Unfortunately, the movie doesn't spend as much time exploiting these strengths as it does on yet more universe-threatening, lazily conceived super-villains, the Dark Elves, and on fake science and fake legend about astronomical convergence. "Iron Man 3," the first film in the MCU to follow "The Avengers" and the one immediately preceding this, played it smart and didn't pretend the universe was at stake, for the obvious reason that such monumental stakes would call for the involvement of all Avengers. This film is not so smart. Despite the high stakes, the film really doesn't go very far afield. After the globe-trotting qualities of the most of the MCU, this one feels studio-bound and more reliant than ever on computers to create any sense of scale.

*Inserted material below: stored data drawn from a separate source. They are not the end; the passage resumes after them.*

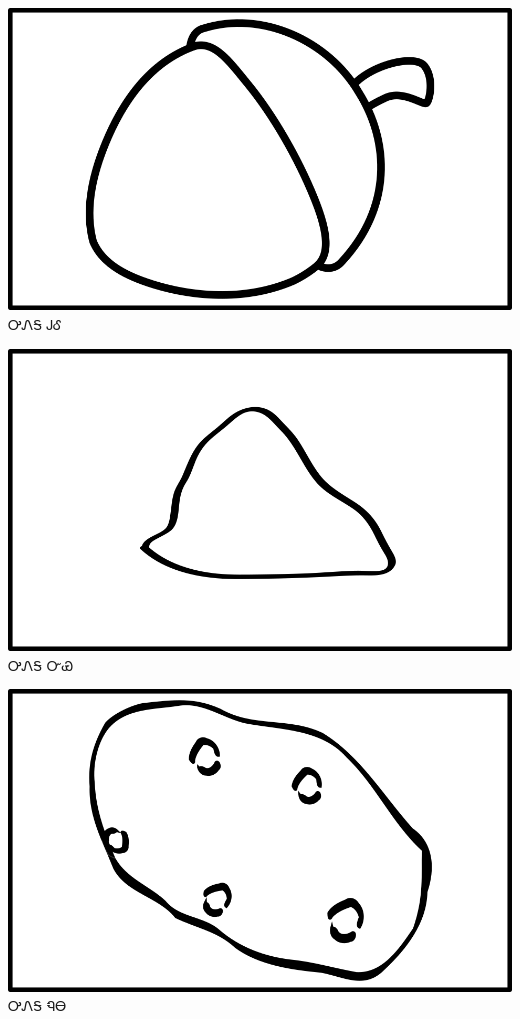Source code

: \documentclass[avery5371]{flashcards}%
\begin{document}
    \begin{flashcard}{
        \includegraphics[width=0.95\columnwidth,height=.51\columnwidth,keepaspectratio]{../artwork/objects-neutral/gule}
    }
        \Huge ᎤᏁᎦ ᎫᎴ
    \end{flashcard}

    \begin{flashcard}{
        \includegraphics[width=0.95\columnwidth,height=.51\columnwidth,keepaspectratio]{../artwork/objects-neutral/nvya}
    }
        \Huge ᎤᏁᎦ ᏅᏯ
    \end{flashcard}

    \begin{flashcard}{
        \includegraphics[width=0.95\columnwidth,height=.51\columnwidth,keepaspectratio]{../artwork/objects-neutral/nuna}
    }
        \Huge ᎤᏁᎦ ᏄᎾ
    \end{flashcard}
\end{document}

The fun thing about Thor as originally conceived was the supposition that what most people regard as Norse mythology was, in fact, based on powerful aliens whom the primitive humans would have perceived as gods. The first film got that; this film, rather than explore that motif in more depth or even play with it, opts instead for mumbo- jumbo about gravitational anomalies that helped ancient peoples build temples and what-not. It's meaningless drivel and a little insulting, both to ancient civilizations and audiences' intelligence. I'm all for suspending disbelief, but give us something worth suspending it for, not a grammar-school rehash of "Chariots of the Gods."

This is still better than "Iron Man 2" and not really appreciably worse than "The Incredible Hulk," which was more coherent but duller. It is, however, the first in the series that makes me wonder whether Marvel can really pull off its ambitious enterprise as consistently as it hopes.